Outperformance of EM growth to return this yearHowever, while we upgraded our forecast for EM GDP growth in 2023, almost all the increase came from China. We expect China’s economy to fare better than expected this year following the removal of the government’s zero Covid policy, and forecast GDP growth of around 6.2%. The reopening of China’s economy, and subsequent services-driven recovery, is likely to support local equities, while the resumption of international travel will benefit some small Asian economies that rely on Chinese tourists. Beyond that, though, we think the spillovers to the rest of the world are likely to be limited. Indeed, we are more concerned about downside surprises to growth in many other EMs. 

One reason is that export-orientated EMs are likely to face soft external demand for longer.
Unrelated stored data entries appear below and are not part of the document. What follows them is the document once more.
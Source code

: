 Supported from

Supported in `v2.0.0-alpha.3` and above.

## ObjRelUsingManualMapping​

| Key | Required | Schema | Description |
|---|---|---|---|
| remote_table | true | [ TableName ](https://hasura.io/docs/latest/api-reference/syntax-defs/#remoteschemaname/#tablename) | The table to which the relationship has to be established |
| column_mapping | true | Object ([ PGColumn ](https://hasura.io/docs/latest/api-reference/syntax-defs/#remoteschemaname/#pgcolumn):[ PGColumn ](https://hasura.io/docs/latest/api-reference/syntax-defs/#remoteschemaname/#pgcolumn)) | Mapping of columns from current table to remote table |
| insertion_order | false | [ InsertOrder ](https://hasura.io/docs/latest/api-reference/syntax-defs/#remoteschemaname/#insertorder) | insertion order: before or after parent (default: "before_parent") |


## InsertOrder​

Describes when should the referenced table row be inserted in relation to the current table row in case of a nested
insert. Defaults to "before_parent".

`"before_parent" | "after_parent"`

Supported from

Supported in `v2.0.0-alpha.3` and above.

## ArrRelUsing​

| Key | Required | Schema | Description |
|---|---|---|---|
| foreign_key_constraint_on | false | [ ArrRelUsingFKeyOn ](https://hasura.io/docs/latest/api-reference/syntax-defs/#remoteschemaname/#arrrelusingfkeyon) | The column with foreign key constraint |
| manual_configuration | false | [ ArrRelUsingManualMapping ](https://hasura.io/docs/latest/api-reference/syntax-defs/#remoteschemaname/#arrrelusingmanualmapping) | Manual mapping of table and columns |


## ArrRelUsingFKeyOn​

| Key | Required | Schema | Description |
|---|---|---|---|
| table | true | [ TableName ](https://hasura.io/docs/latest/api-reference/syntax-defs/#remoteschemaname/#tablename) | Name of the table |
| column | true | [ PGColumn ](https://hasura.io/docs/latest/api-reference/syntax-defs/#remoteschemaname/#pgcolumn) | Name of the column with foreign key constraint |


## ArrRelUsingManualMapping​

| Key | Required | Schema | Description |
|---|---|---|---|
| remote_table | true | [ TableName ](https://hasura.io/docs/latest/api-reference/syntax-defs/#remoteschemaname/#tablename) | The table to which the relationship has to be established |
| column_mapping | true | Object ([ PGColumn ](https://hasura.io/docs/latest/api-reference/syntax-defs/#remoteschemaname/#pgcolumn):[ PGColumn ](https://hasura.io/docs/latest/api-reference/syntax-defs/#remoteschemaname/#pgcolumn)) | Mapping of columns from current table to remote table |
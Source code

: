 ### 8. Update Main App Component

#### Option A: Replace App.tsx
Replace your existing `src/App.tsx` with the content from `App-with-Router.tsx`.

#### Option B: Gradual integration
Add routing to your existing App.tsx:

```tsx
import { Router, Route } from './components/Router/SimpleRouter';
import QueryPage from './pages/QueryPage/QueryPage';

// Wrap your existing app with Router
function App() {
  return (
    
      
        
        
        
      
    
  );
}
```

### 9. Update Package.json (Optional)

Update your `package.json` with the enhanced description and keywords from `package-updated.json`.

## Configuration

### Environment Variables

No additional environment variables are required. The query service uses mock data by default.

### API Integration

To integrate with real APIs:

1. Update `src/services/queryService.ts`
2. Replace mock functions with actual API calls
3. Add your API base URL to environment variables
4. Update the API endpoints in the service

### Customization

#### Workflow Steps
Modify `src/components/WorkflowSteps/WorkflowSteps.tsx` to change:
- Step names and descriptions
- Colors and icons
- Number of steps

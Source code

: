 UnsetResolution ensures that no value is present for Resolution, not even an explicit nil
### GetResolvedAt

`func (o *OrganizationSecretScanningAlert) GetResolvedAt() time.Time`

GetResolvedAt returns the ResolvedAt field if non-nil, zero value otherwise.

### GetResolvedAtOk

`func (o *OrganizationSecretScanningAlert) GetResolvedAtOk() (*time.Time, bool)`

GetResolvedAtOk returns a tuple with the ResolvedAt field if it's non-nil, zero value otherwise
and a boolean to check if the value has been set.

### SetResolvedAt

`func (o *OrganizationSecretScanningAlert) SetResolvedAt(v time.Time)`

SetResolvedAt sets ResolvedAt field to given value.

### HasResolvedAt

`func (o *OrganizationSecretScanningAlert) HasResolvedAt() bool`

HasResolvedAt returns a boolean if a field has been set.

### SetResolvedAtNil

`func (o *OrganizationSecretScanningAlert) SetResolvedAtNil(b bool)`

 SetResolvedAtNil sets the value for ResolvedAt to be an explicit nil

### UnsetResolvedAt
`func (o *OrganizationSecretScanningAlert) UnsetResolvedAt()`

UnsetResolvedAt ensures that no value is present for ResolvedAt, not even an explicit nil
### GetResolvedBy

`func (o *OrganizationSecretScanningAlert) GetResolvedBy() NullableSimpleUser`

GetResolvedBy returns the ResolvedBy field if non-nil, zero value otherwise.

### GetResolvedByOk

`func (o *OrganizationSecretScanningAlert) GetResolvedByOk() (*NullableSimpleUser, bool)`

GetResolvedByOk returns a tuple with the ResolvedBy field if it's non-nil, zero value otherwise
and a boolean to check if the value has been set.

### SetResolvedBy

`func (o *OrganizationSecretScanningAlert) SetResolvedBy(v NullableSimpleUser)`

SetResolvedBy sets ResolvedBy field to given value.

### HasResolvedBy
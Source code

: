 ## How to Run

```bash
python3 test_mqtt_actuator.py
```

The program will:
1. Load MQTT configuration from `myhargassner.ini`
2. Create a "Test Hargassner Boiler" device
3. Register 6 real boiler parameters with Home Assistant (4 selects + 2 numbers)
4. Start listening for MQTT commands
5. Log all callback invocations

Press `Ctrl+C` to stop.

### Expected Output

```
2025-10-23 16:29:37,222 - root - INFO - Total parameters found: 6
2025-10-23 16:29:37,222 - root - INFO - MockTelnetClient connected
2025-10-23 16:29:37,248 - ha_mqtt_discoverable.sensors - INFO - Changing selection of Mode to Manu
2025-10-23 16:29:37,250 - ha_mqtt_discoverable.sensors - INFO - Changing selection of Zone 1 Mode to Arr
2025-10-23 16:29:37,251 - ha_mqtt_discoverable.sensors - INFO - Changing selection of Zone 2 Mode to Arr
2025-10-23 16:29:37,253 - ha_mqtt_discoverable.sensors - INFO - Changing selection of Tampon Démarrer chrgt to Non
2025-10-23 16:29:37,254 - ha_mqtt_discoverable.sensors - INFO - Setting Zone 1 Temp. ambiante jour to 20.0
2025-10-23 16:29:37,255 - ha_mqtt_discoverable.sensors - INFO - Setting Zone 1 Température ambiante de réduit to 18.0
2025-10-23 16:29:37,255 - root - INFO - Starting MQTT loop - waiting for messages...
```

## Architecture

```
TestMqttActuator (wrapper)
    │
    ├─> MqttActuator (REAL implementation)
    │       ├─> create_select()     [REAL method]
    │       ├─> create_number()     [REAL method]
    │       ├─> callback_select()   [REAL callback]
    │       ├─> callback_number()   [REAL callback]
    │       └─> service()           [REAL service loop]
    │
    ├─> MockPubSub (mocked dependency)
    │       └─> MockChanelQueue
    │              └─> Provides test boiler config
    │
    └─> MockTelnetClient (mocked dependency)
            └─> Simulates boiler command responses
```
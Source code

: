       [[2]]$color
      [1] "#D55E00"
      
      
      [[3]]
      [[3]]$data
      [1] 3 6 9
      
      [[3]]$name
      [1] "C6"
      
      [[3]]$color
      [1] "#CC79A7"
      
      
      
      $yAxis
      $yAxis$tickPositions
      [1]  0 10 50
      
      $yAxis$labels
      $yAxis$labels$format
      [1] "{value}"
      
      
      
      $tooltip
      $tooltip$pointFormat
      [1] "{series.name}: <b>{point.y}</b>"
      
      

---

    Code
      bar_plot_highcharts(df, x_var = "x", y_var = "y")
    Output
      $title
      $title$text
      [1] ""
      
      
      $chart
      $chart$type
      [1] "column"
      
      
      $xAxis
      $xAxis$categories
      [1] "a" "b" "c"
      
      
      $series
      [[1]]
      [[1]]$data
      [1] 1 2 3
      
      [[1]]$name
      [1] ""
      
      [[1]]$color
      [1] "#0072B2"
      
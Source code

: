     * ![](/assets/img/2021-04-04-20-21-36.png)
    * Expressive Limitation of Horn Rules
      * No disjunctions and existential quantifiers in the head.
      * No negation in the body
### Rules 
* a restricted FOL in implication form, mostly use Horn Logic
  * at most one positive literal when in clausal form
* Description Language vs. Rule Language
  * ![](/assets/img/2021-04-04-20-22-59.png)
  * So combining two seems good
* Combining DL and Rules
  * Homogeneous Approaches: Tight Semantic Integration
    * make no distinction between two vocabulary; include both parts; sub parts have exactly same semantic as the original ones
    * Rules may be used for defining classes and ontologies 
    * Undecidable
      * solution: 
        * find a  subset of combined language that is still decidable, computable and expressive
While it is easy to jump to the conclusion that a pick-up in Chinese growth will drive a recovery in global manufacturing, the bigger picture is that China is not a huge source of final demand for EM exporters. Instead, most final demand still comes from DMs, which has weakened as consumers have pivoted back to spending on services after very strong purchases of goods during the pandemic. And we doubt demand is about to rebound strongly as aggressive interest rate hikes and high inflation increasingly weigh on demand and threaten to tip key economies such as the US into recession. 

Some indicators such as the global manufacturing PMI have shown some recent improvement. However, this may prove premature. After all, there are also signs that firms in the goods sector are being forced to hold more inventory as demand falls short of expectations. And other indicators such as global real M1 suggest that the global manufacturing cycle will not find an inflexion point until mid-year. This suggests that expectations of a more immediate export recovery in some EM markets such as Korea could be disappointed.

Schroders - Global manufacturing

Elsewhere, downside risks to EM growth come from the lagged impact of aggressive interest rate hikes. If interest rate hikes in developed markets, notably by the Federal Reserve (Fed) in the US, appear aggressive, they pale into insignificance when compared to some major EMs. 

For example, policy rates have risen by more than 1000 basis points (bps) from their pandemic lows in Brazil, Chile, Colombia and Hungary. Meanwhile other EMs have tightened by 400bps on average in a bid to keep pace with rampant inflation. It has been well-debated over the past year that interest rate hikes impact economic activity with long and variable lags in EM. However, in broad terms, changes in EM interest rates take six to nine months to feed through to activity and point to a severe hit to growth in the first half of 2023.

Such growth concerns only add to the list of reasons why parts of EM fixed income appear attractive. On a forward-looking basis, with inflation set to trend lower during the course of this year, the return of growth concerns would make it hard for central banks to justify maintaining high interest rates. 

For example, in parts of Latin America, markets price real policy rates in the region of 4-6%. These markets already offer good carry, with the potential for bonds to rally as policymakers pivot towards rate cuts perhaps later this year. Latin American central banks are likely to cut rates as growth slows.

1 year ahead market-implied policy rate

Delivering interest rate cuts would also start to brighten the outlook for EM growth in 2024. That could see the rest of the emerging world pick up the growth baton next year, as the recovery in China starts to lose some steam.